Source records

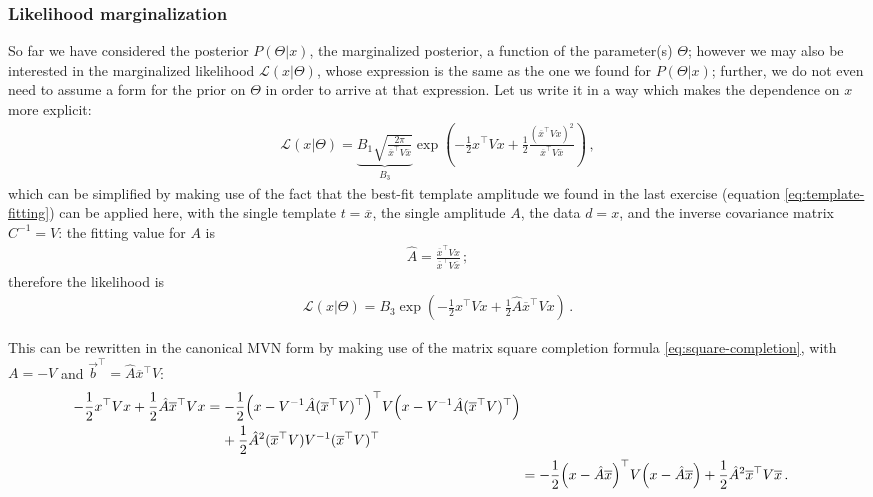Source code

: \documentclass[main.tex]{subfiles}
\begin{document}
\subsubsection{Likelihood marginalization}

So far we have considered the posterior \(P(\Theta | x)\), the marginalized posterior, a function of the parameter(s) \(\Theta \); however we may also be interested in the marginalized likelihood \(\mathscr{L}(x | \Theta )\), whose expression is the same as the one we found for \(P(\Theta | x)\); further, we do not even need to assume a form for the prior on \(\Theta \) in order to arrive at that expression. Let us write it in a way which makes the dependence on \(x\) more explicit: 
%
\begin{align} \label{eq:marginalized-likelihood}
\mathscr{L}(x | \Theta ) = \underbrace{B_1 \sqrt{\frac{2 \pi }{\overline{x}^{\top} V \overline{x}}}}_{B_3 } \exp(- \frac{1}{2} x^{\top} V x + 
\frac{1}{2}
\frac{(\overline{x}^{\top} V x)^2}{\overline{x}^{\top} V \overline{x}})
\,,
\end{align}
%
which can be simplified by making use of the fact that the best-fit template amplitude we found in the last exercise (equation \eqref{eq:template-fitting}) can be applied here, with the single template \(t = \overline{x}\), the single amplitude \(A\), the data \(d = x\), and the inverse covariance matrix \(C^{-1}= V\): the fitting value for \(A \) is 
%
\begin{align}
\hat{A} = \frac{\overline{x}^{\top} V x}{\overline{x}^{\top} V \overline{x}}
\,;
\end{align}
%
therefore the likelihood is 
%
\begin{align}
\mathscr{L}(x | \Theta ) = B_3 \exp(- \frac{1}{2} x^{\top} V x +
\frac{1}{2}
 \hat{A} \overline{x}^{\top} V x)
\,.
\end{align}

This can be rewritten in the canonical MVN form by making use of the matrix square completion formula \eqref{eq:square-completion}, with \(A = -V\) and \(\vec{b}^{\top} = \hat{A} \overline{x}^{\top} V\): 
%
\begin{align}
\begin{split}
- \frac{1}{2} x^{\top} V x + \frac{1}{2} \hat{A} \overline{x}^{\top} V x
&= - \frac{1}{2} 
\qty(x - V^{-1} \hat{A} (\overline{x}^{\top} V)^{\top})^{\top} V
\qty(x - V^{-1} \hat{A} (\overline{x}^{\top} V)^{\top}) \\
&\phantom{=}\ 
+ \frac{1}{2} \hat{A}^2 (\overline{x}^{\top} V) V^{-1} (\overline{x}^{\top} V)^{\top}  
\end{split}\\
&= - \frac{1}{2} 
\qty(x - \hat{A} \overline{x})^{\top}
V 
\qty(x - \hat{A} \overline{x})
+ 
\frac{1}{2} \hat{A}^2 \overline{x}^{\top} V \overline{x}
\,.
\end{align}
\end{document}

[Task prompt]: The answer must be an exact copy of the records, with no pictures in it.

[Solution for this task]:
Source code

: \documentclass[main.tex]{subfiles}
\begin{document}
\subsubsection{Likelihood marginalization}

So far we have considered the posterior \(P(\Theta | x)\), the marginalized posterior, a function of the parameter(s) \(\Theta \); however we may also be interested in the marginalized likelihood \(\mathscr{L}(x | \Theta )\), whose expression is the same as the one we found for \(P(\Theta | x)\); further, we do not even need to assume a form for the prior on \(\Theta \) in order to arrive at that expression. Let us write it in a way which makes the dependence on \(x\) more explicit: 
%
\begin{align} \label{eq:marginalized-likelihood}
\mathscr{L}(x | \Theta ) = \underbrace{B_1 \sqrt{\frac{2 \pi }{\overline{x}^{\top} V \overline{x}}}}_{B_3 } \exp(- \frac{1}{2} x^{\top} V x + 
\frac{1}{2}
\frac{(\overline{x}^{\top} V x)^2}{\overline{x}^{\top} V \overline{x}})
\,,
\end{align}
%
which can be simplified by making use of the fact that the best-fit template amplitude we found in the last exercise (equation \eqref{eq:template-fitting}) can be applied here, with the single template \(t = \overline{x}\), the single amplitude \(A\), the data \(d = x\), and the inverse covariance matrix \(C^{-1}= V\): the fitting value for \(A \) is 
%
\begin{align}
\hat{A} = \frac{\overline{x}^{\top} V x}{\overline{x}^{\top} V \overline{x}}
\,;
\end{align}
%
therefore the likelihood is 
%
\begin{align}
\mathscr{L}(x | \Theta ) = B_3 \exp(- \frac{1}{2} x^{\top} V x +
\frac{1}{2}
 \hat{A} \overline{x}^{\top} V x)
\,.
\end{align}

This can be rewritten in the canonical MVN form by making use of the matrix square completion formula \eqref{eq:square-completion}, with \(A = -V\) and \(\vec{b}^{\top} = \hat{A} \overline{x}^{\top} V\): 
%
\begin{align}
\begin{split}
- \frac{1}{2} x^{\top} V x + \frac{1}{2} \hat{A} \overline{x}^{\top} V x
&= - \frac{1}{2} 
\qty(x - V^{-1} \hat{A} (\overline{x}^{\top} V)^{\top})^{\top} V
\qty(x - V^{-1} \hat{A} (\overline{x}^{\top} V)^{\top}) \\
&\phantom{=}\ 
+ \frac{1}{2} \hat{A}^2 (\overline{x}^{\top} V) V^{-1} (\overline{x}^{\top} V)^{\top}  
\end{split}\\
&= - \frac{1}{2} 
\qty(x - \hat{A} \overline{x})^{\top}
V 
\qty(x - \hat{A} \overline{x})
+ 
\frac{1}{2} \hat{A}^2 \overline{x}^{\top} V \overline{x}
\,.
\end{align}
\end{document}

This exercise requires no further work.